Records excerpted from a collection
══════════
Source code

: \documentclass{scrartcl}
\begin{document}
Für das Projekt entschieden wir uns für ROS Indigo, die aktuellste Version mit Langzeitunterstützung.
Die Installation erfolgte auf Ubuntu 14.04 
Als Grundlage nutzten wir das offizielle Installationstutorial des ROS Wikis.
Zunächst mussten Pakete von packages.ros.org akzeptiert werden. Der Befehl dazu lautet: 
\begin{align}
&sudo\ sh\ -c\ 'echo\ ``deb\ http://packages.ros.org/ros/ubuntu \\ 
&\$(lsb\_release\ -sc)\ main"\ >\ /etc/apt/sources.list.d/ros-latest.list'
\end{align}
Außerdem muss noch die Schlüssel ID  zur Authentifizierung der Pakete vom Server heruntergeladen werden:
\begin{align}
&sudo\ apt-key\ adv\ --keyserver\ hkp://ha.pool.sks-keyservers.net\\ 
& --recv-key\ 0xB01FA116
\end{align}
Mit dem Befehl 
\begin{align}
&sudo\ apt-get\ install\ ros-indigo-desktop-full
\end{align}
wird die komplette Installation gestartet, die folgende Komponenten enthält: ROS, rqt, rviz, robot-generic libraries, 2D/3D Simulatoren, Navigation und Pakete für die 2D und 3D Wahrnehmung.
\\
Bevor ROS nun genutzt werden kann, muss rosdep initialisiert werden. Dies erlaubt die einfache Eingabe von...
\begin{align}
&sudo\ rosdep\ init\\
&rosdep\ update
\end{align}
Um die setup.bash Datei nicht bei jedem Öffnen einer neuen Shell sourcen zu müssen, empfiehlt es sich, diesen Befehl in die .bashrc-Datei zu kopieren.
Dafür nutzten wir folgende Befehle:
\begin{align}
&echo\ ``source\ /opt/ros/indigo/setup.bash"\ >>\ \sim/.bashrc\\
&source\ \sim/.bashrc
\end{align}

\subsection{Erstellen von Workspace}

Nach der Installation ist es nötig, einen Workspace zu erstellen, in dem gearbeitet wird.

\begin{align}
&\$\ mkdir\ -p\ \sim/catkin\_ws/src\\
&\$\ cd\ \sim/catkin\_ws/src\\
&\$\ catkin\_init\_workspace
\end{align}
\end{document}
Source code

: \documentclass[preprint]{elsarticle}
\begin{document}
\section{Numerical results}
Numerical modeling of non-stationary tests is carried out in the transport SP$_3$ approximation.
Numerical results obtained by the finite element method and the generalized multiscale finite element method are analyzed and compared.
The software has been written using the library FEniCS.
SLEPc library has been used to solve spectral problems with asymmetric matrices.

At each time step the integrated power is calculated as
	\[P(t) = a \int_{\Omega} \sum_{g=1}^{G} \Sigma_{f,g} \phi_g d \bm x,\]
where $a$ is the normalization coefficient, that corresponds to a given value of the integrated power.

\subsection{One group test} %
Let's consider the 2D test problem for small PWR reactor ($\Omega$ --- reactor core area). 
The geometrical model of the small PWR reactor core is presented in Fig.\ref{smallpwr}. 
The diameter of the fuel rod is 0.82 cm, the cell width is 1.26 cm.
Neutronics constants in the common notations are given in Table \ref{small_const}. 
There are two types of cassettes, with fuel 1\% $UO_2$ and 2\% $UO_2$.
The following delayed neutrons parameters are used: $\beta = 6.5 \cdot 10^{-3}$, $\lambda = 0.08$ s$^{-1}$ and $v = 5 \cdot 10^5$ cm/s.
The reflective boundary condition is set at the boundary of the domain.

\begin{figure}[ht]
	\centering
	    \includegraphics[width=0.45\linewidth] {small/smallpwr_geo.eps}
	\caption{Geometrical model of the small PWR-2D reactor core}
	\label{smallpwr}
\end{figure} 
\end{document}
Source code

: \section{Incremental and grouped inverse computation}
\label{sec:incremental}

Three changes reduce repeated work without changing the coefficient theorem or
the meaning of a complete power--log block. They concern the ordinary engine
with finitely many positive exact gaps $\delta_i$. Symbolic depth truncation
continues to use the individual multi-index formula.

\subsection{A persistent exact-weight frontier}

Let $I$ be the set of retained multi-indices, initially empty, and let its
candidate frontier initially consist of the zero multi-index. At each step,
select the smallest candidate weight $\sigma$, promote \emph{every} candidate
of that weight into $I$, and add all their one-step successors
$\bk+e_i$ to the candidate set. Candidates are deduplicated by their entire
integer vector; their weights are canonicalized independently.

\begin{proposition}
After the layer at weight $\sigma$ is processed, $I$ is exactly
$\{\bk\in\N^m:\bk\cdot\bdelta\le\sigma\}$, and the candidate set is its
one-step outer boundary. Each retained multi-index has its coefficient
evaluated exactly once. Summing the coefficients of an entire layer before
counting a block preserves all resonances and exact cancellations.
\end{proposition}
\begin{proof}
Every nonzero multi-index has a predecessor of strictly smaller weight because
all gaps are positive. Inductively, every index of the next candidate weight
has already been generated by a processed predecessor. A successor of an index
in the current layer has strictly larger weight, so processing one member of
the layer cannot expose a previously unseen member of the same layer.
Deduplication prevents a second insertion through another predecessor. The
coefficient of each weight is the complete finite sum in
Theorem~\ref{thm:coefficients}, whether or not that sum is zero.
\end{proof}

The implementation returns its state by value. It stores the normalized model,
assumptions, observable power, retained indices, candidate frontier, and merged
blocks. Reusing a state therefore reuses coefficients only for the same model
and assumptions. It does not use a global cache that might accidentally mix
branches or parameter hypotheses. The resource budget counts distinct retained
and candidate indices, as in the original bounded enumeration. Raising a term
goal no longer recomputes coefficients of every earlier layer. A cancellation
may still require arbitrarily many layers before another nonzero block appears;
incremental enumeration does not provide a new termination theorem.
══════════
Exercise goal
Would you give the entries back word for word?

Solution for this task
Source code

: \documentclass{scrartcl}
\begin{document}
Für das Projekt entschieden wir uns für ROS Indigo, die aktuellste Version mit Langzeitunterstützung.
Die Installation erfolgte auf Ubuntu 14.04 
Als Grundlage nutzten wir das offizielle Installationstutorial des ROS Wikis.
Zunächst mussten Pakete von packages.ros.org akzeptiert werden. Der Befehl dazu lautet: 
\begin{align}
&sudo\ sh\ -c\ 'echo\ ``deb\ http://packages.ros.org/ros/ubuntu \\ 
&\$(lsb\_release\ -sc)\ main"\ >\ /etc/apt/sources.list.d/ros-latest.list'
\end{align}
Außerdem muss noch die Schlüssel ID  zur Authentifizierung der Pakete vom Server heruntergeladen werden:
\begin{align}
&sudo\ apt-key\ adv\ --keyserver\ hkp://ha.pool.sks-keyservers.net\\ 
& --recv-key\ 0xB01FA116
\end{align}
Mit dem Befehl 
\begin{align}
&sudo\ apt-get\ install\ ros-indigo-desktop-full
\end{align}
wird die komplette Installation gestartet, die folgende Komponenten enthält: ROS, rqt, rviz, robot-generic libraries, 2D/3D Simulatoren, Navigation und Pakete für die 2D und 3D Wahrnehmung.
\\
Bevor ROS nun genutzt werden kann, muss rosdep initialisiert werden. Dies erlaubt die einfache Eingabe von...
\begin{align}
&sudo\ rosdep\ init\\
&rosdep\ update
\end{align}
Um die setup.bash Datei nicht bei jedem Öffnen einer neuen Shell sourcen zu müssen, empfiehlt es sich, diesen Befehl in die .bashrc-Datei zu kopieren.
Dafür nutzten wir folgende Befehle:
\begin{align}
&echo\ ``source\ /opt/ros/indigo/setup.bash"\ >>\ \sim/.bashrc\\
&source\ \sim/.bashrc
\end{align}

\subsection{Erstellen von Workspace}

Nach der Installation ist es nötig, einen Workspace zu erstellen, in dem gearbeitet wird.

\begin{align}
&\$\ mkdir\ -p\ \sim/catkin\_ws/src\\
&\$\ cd\ \sim/catkin\_ws/src\\
&\$\ catkin\_init\_workspace
\end{align}
\end{document}
Source code

: \documentclass[preprint]{elsarticle}
\begin{document}
\section{Numerical results}
Numerical modeling of non-stationary tests is carried out in the transport SP$_3$ approximation.
Numerical results obtained by the finite element method and the generalized multiscale finite element method are analyzed and compared.
The software has been written using the library FEniCS.
SLEPc library has been used to solve spectral problems with asymmetric matrices.

At each time step the integrated power is calculated as
	\[P(t) = a \int_{\Omega} \sum_{g=1}^{G} \Sigma_{f,g} \phi_g d \bm x,\]
where $a$ is the normalization coefficient, that corresponds to a given value of the integrated power.

\subsection{One group test} %
Let's consider the 2D test problem for small PWR reactor ($\Omega$ --- reactor core area). 
The geometrical model of the small PWR reactor core is presented in Fig.\ref{smallpwr}. 
The diameter of the fuel rod is 0.82 cm, the cell width is 1.26 cm.
Neutronics constants in the common notations are given in Table \ref{small_const}. 
There are two types of cassettes, with fuel 1\% $UO_2$ and 2\% $UO_2$.
The following delayed neutrons parameters are used: $\beta = 6.5 \cdot 10^{-3}$, $\lambda = 0.08$ s$^{-1}$ and $v = 5 \cdot 10^5$ cm/s.
The reflective boundary condition is set at the boundary of the domain.

\begin{figure}[ht]
	\centering
	    \includegraphics[width=0.45\linewidth] {small/smallpwr_geo.eps}
	\caption{Geometrical model of the small PWR-2D reactor core}
	\label{smallpwr}
\end{figure} 
\end{document}
Source code

: \section{Incremental and grouped inverse computation}
\label{sec:incremental}

Three changes reduce repeated work without changing the coefficient theorem or
the meaning of a complete power--log block. They concern the ordinary engine
with finitely many positive exact gaps $\delta_i$. Symbolic depth truncation
continues to use the individual multi-index formula.

\subsection{A persistent exact-weight frontier}

Let $I$ be the set of retained multi-indices, initially empty, and let its
candidate frontier initially consist of the zero multi-index. At each step,
select the smallest candidate weight $\sigma$, promote \emph{every} candidate
of that weight into $I$, and add all their one-step successors
$\bk+e_i$ to the candidate set. Candidates are deduplicated by their entire
integer vector; their weights are canonicalized independently.

\begin{proposition}
After the layer at weight $\sigma$ is processed, $I$ is exactly
$\{\bk\in\N^m:\bk\cdot\bdelta\le\sigma\}$, and the candidate set is its
one-step outer boundary. Each retained multi-index has its coefficient
evaluated exactly once. Summing the coefficients of an entire layer before
counting a block preserves all resonances and exact cancellations.
\end{proposition}
\begin{proof}
Every nonzero multi-index has a predecessor of strictly smaller weight because
all gaps are positive. Inductively, every index of the next candidate weight
has already been generated by a processed predecessor. A successor of an index
in the current layer has strictly larger weight, so processing one member of
the layer cannot expose a previously unseen member of the same layer.
Deduplication prevents a second insertion through another predecessor. The
coefficient of each weight is the complete finite sum in
Theorem~\ref{thm:coefficients}, whether or not that sum is zero.
\end{proof}

The implementation returns its state by value. It stores the normalized model,
assumptions, observable power, retained indices, candidate frontier, and merged
blocks. Reusing a state therefore reuses coefficients only for the same model
and assumptions. It does not use a global cache that might accidentally mix
branches or parameter hypotheses. The resource budget counts distinct retained
and candidate indices, as in the original bounded enumeration. Raising a term
goal no longer recomputes coefficients of every earlier layer. A cancellation
may still require arbitrarily many layers before another nonzero block appears;
incremental enumeration does not provide a new termination theorem.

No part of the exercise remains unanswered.